Jesús Mendoza Zaragoza
Agosto 15, 2005
Casi 5 mil millones de pesos se entregarán como prerrogativas a los ocho partidos políticos para la contienda electoral de 2006, de los cuales, corresponderán al PRI mil 265 millones, al PAN mil 146 millones y 744 millones al PRD. Cuántas cosas se pueden pensar y decir de esta medida perfectamente legal pero de dudosa calidad moral, en un contexto en el que la sociedad se siente decepcionada y hasta agraviada por el comportamiento de los partidos en general y de algunos de sus personeros en particular. ¿Cuáles son los mensajes que se envían a la sociedad con este derroche presupuestal a favor de los partidos? Uno de los mensajes más visibles es que a más dinero, más democracia y que la democracia se construye a punta de dinero. Esta idea da una grande legitimidad a todo el dinero que caiga en las bolsas de los partidos políticos, puesto que supuestamente reditúa mejores condiciones para el avance de la democracia en México. La democracia es cosa de dinero, pues. Y hay que perder la vergüenza para decirlo sin ruborizarse.
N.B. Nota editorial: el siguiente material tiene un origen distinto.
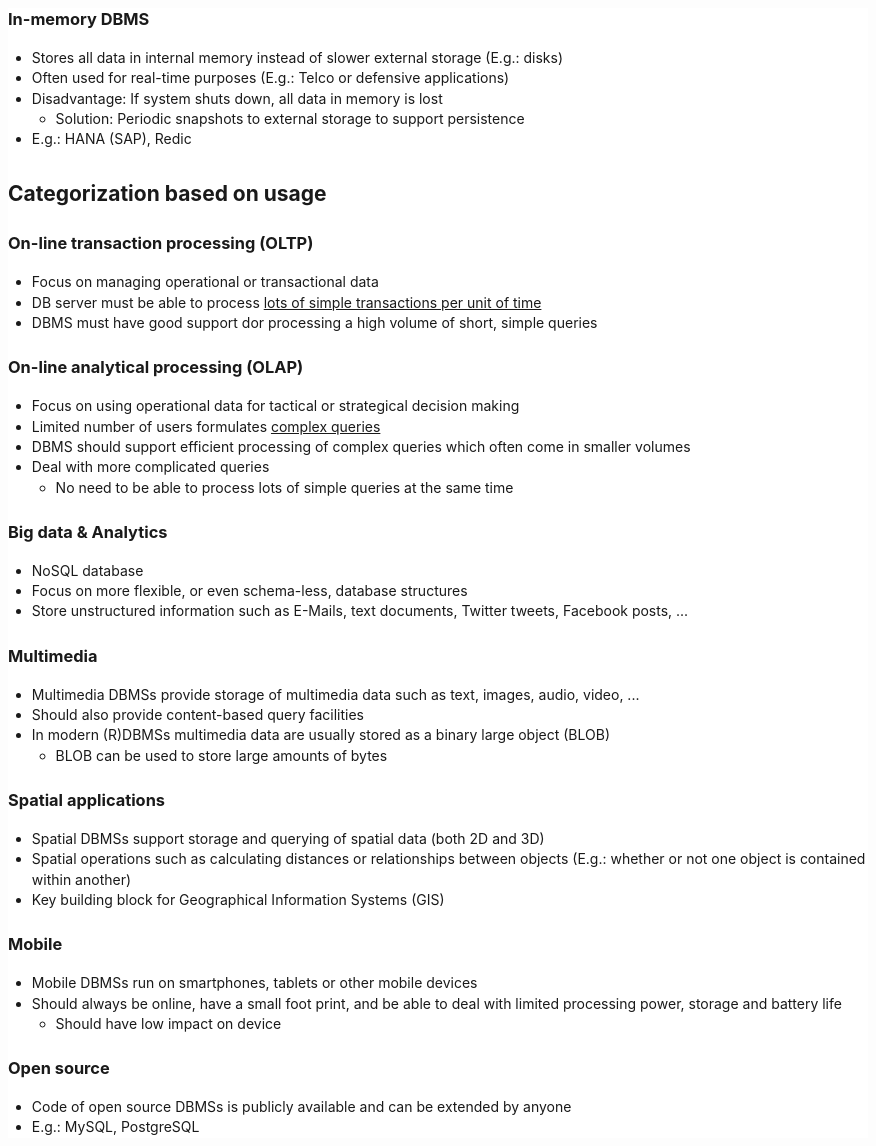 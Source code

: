 ### In-memory DBMS
- Stores all data in internal memory instead of slower external storage (E.g.: disks)
- Often used for real-time purposes (E.g.: Telco or defensive applications)
- Disadvantage: If system shuts down, all data in memory is lost
  - Solution: Periodic snapshots to external storage to support persistence
- E.g.: HANA (SAP), Redic

## Categorization based on usage

### On-line transaction processing (OLTP)
- Focus on managing operational or transactional data
- DB server must be able to process <ins>lots of simple transactions per unit of time</ins>
- DBMS must have good support dor processing a high volume of short, simple queries

### On-line analytical processing (OLAP)
- Focus on using operational data for tactical or strategical decision  making
- Limited number of users formulates <ins>complex queries</ins>
- DBMS should support efficient processing of complex queries which often come in smaller volumes
- Deal with more complicated queries
  - No need to be able to process lots of simple queries at the same time

### Big data & Analytics
- NoSQL database
- Focus on more flexible, or even schema-less, database structures
- Store unstructured information such as E-Mails, text documents, Twitter tweets, Facebook posts, ...

### Multimedia
- Multimedia DBMSs provide storage of multimedia data such as text, images, audio, video, ...
- Should also provide content-based query facilities
- In modern (R)DBMSs multimedia data are usually stored as a binary large object (BLOB)
  - BLOB can be used to store large amounts of bytes

### Spatial applications
- Spatial DBMSs support storage and querying of spatial data (both 2D and 3D)
- Spatial operations such as calculating distances or relationships between objects (E.g.: whether or not one object is contained within another)
- Key building block for Geographical Information Systems (GIS)

### Mobile
- Mobile DBMSs run on smartphones, tablets or other mobile devices
- Should always be online, have a small foot print, and be able to deal with limited processing power, storage and battery life
  - Should have low impact on device

### Open source
- Code of open source DBMSs is publicly available and can be extended by anyone
- E.g.: MySQL, PostgreSQL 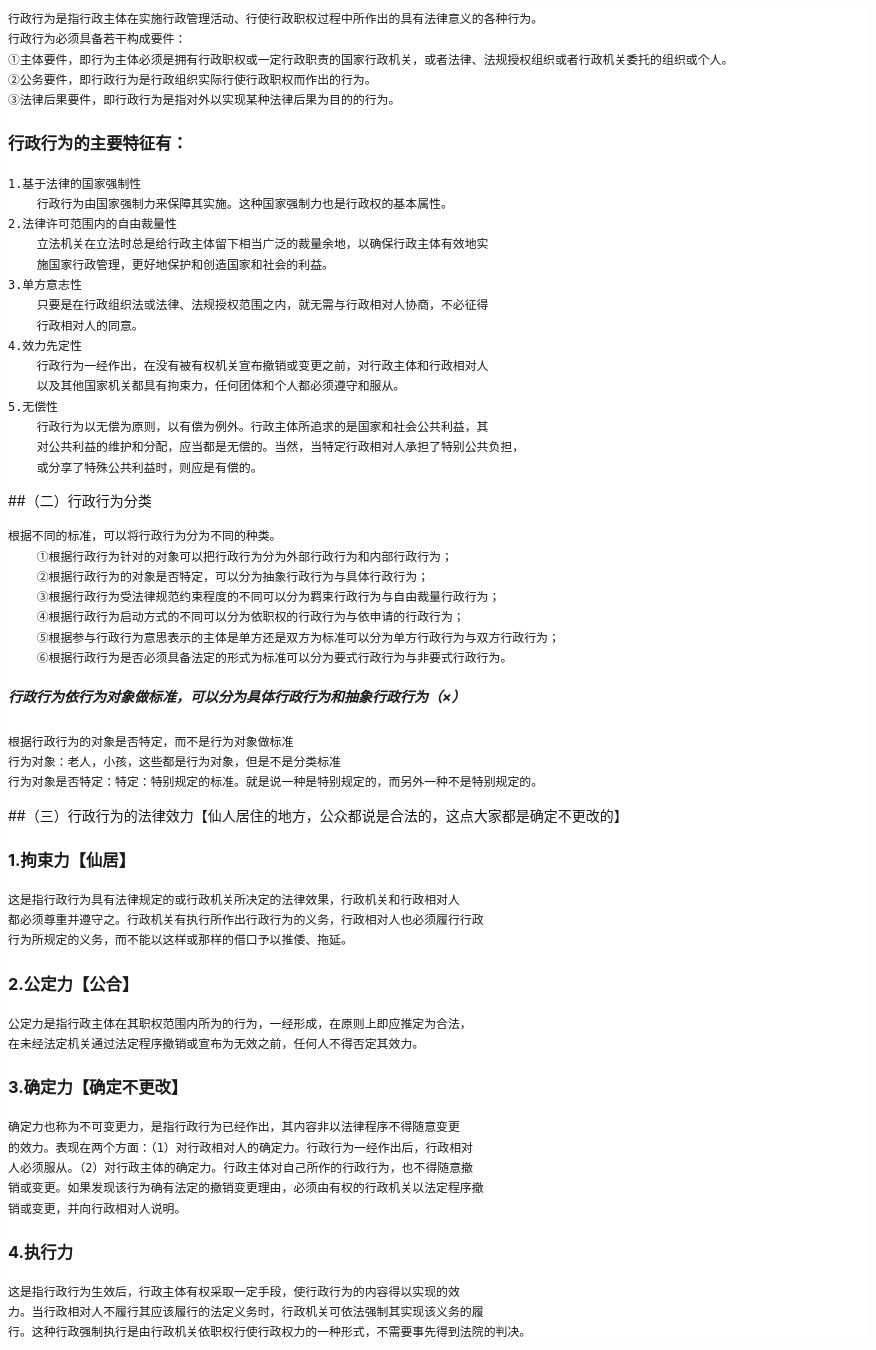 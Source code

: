     行政行为是指行政主体在实施行政管理活动、行使行政职权过程中所作出的具有法律意义的各种行为。
    行政行为必须具备若干构成要件：
    ①主体要件，即行为主体必须是拥有行政职权或一定行政职责的国家行政机关，或者法律、法规授权组织或者行政机关委托的组织或个人。
    ②公务要件，即行政行为是行政组织实际行使行政职权而作出的行为。
    ③法律后果要件，即行政行为是指对外以实现某种法律后果为目的的行为。

### 行政行为的主要特征有：

    1.基于法律的国家强制性
        行政行为由国家强制力来保障其实施。这种国家强制力也是行政权的基本属性。
    2.法律许可范围内的自由裁量性
        立法机关在立法时总是给行政主体留下相当广泛的裁量余地，以确保行政主体有效地实
        施国家行政管理，更好地保护和创造国家和社会的利益。
    3.单方意志性
        只要是在行政组织法或法律、法规授权范围之内，就无需与行政相对人协商，不必征得
        行政相对人的同意。
    4.效力先定性
        行政行为一经作出，在没有被有权机关宣布撤销或变更之前，对行政主体和行政相对人
        以及其他国家机关都具有拘束力，任何团体和个人都必须遵守和服从。
    5.无偿性
        行政行为以无偿为原则，以有偿为例外。行政主体所追求的是国家和社会公共利益，其
        对公共利益的维护和分配，应当都是无偿的。当然，当特定行政相对人承担了特别公共负担，
        或分享了特殊公共利益时，则应是有偿的。

##（二）行政行为分类

    根据不同的标准，可以将行政行为分为不同的种类。
        ①根据行政行为针对的对象可以把行政行为分为外部行政行为和内部行政行为；
        ②根据行政行为的对象是否特定，可以分为抽象行政行为与具体行政行为；
        ③根据行政行为受法律规范约束程度的不同可以分为羁束行政行为与自由裁量行政行为；
        ④根据行政行为启动方式的不同可以分为依职权的行政行为与依申请的行政行为；
        ⑤根据参与行政行为意思表示的主体是单方还是双方为标准可以分为单方行政行为与双方行政行为；
        ⑥根据行政行为是否必须具备法定的形式为标准可以分为要式行政行为与非要式行政行为。

##### 行政行为依行为对象做标准，可以分为具体行政行为和抽象行政行为（×）
    根据行政行为的对象是否特定，而不是行为对象做标准
    行为对象：老人，小孩，这些都是行为对象，但是不是分类标准
    行为对象是否特定：特定：特别规定的标准。就是说一种是特别规定的，而另外一种不是特别规定的。


##（三）行政行为的法律效力【仙人居住的地方，公众都说是合法的，这点大家都是确定不更改的】
### 1.拘束力【仙居】
    这是指行政行为具有法律规定的或行政机关所决定的法律效果，行政机关和行政相对人
    都必须尊重并遵守之。行政机关有执行所作出行政行为的义务，行政相对人也必须履行行政
    行为所规定的义务，而不能以这样或那样的借口予以推倭、拖延。
### 2.公定力【公合】
    公定力是指行政主体在其职权范围内所为的行为，一经形成，在原则上即应推定为合法，
    在未经法定机关通过法定程序撤销或宣布为无效之前，任何人不得否定其效力。
### 3.确定力【确定不更改】
    确定力也称为不可变更力，是指行政行为已经作出，其内容非以法律程序不得随意变更
    的效力。表现在两个方面：（1）对行政相对人的确定力。行政行为一经作出后，行政相对
    人必须服从。（2）对行政主体的确定力。行政主体对自己所作的行政行为，也不得随意撤
    销或变更。如果发现该行为确有法定的撤销变更理由，必须由有权的行政机关以法定程序撤
    销或变更，并向行政相对人说明。
### 4.执行力
    这是指行政行为生效后，行政主体有权采取一定手段，使行政行为的内容得以实现的效
    力。当行政相对人不履行其应该履行的法定义务时，行政机关可依法强制其实现该义务的履
    行。这种行政强制执行是由行政机关依职权行使行政权力的一种形式，不需要事先得到法院的判决。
Que la democracia es cuestión de dinero es, en realidad, el gran mito de la partidocracia. Hay, en este hecho, una sustitución y un cambio de perspectiva. La democracia es el gran pretexto para colocar el poder en manos de los partidos políticos, y para ese efecto, sí se necesita dinero, porque se trata de competir en las contiendas electorales, en los mismos términos y con las mismas reglas con las que compite el mercado. Los candidatos se convierten en productos que hay que publicitar con presentaciones atractivas ante una enorme clientela. El esquema del mercado se traslada a la política y convierte a los ciudadanos en compradores, en clientes potenciales que tienen que ser convencidos de las bondades de los productos elaborados por los institutos políticos, que para ello cuentan con altos presupuestos para publicidad. Y a esta publicidad le llaman inversión y no gasto, puesto que se esperan ganancias jugosas del negocio de la política.
Desde luego que es razonable que los partidos tengan en sus manos los medios económicos para realizar sus campañas electorales, pero lo que no cuadra es el lugar que se le está dando al dinero en los procesos electorales. Necesitan mucho dinero porque carecen de aquello que sí es esencial para la democracia y creen que pueden sustituirlo. Para el avance de la democracia se necesitan ideas, argumentos, propuestas y debates de fondo. Se necesita capacidad de escucha y de diálogo con la gente. Es indispensable la cercanía y el contacto humano con el pueblo, con la sociedad. Pero si ellos carecen de ideas y, sobre todo, de compromiso social, se sienten obligados a construir una escenografía artificial, llamada formalmente campaña electoral, para simular la democracia. Escenografía plagada de eslogans, publicidad, imágenes y colores para una sociedad infantilizada a la que se puede convencer con las artes de la mercadotecnia. Y los grandes beneficiarios de esta partidocracia, serán las televisoras, pues hacia allá van esas cantidades enormes de dinero.
Esta avalancha de dinero hacia los partidos ha propiciado, en algunos casos, la aparición de agrupaciones políticas que tienen más interés en el presupuesto que en la política y se convierten en parásitas sociales. Hay ya historias conocidas que dan cuenta del hecho de la política convertida en negocio.
Lo grave es que el sistema de partidos se somete a las leyes del mercado de la oferta y la demanda, de la competencia, del lucro y a la filosofía del capital. La política se vuelve fría y calculadora como las divisas, al tiempo que desalienta a los ciudadanos. Se piensa y se proyecta una democracia más formal que real, en la que la simulación sustituye a la participación. La participación ciudadana es lo que menos importa, es más, puede ser un estorbo el protagonismo de los ciudadanos y de la sociedad, en general. Después de todo, los partidos han logrado vendernos la idea de que las actuales reglas de juego propician el avance de la democracia, cuando no es así exactamente. Las reglas, las leyes, que regulan la trama electoral, abastecen de privilegios a los partidos como en el caso de las abultadas prerrogativas y propicia vicios e inercias dañinas.
Es deseable y necesaria una reforma electoral basada en una concepción de la política más ligada a los intereses de los ciudadanos y de la sociedad y en la que el dinero no disuada los procesos de participación ciudadana. Es necesario plantearse otra forma de integrar el dinero en la política, y particularmente en los procesos electorales, de manera que no se prostituya nuestra transición a la democracia. Más que dinero, los partidos necesitan agallas para hacer participar a la sociedad con otros recursos tan poco apreciados en la política como la palabra, la propuesta, la convicción, el servicio y la autoridad moral.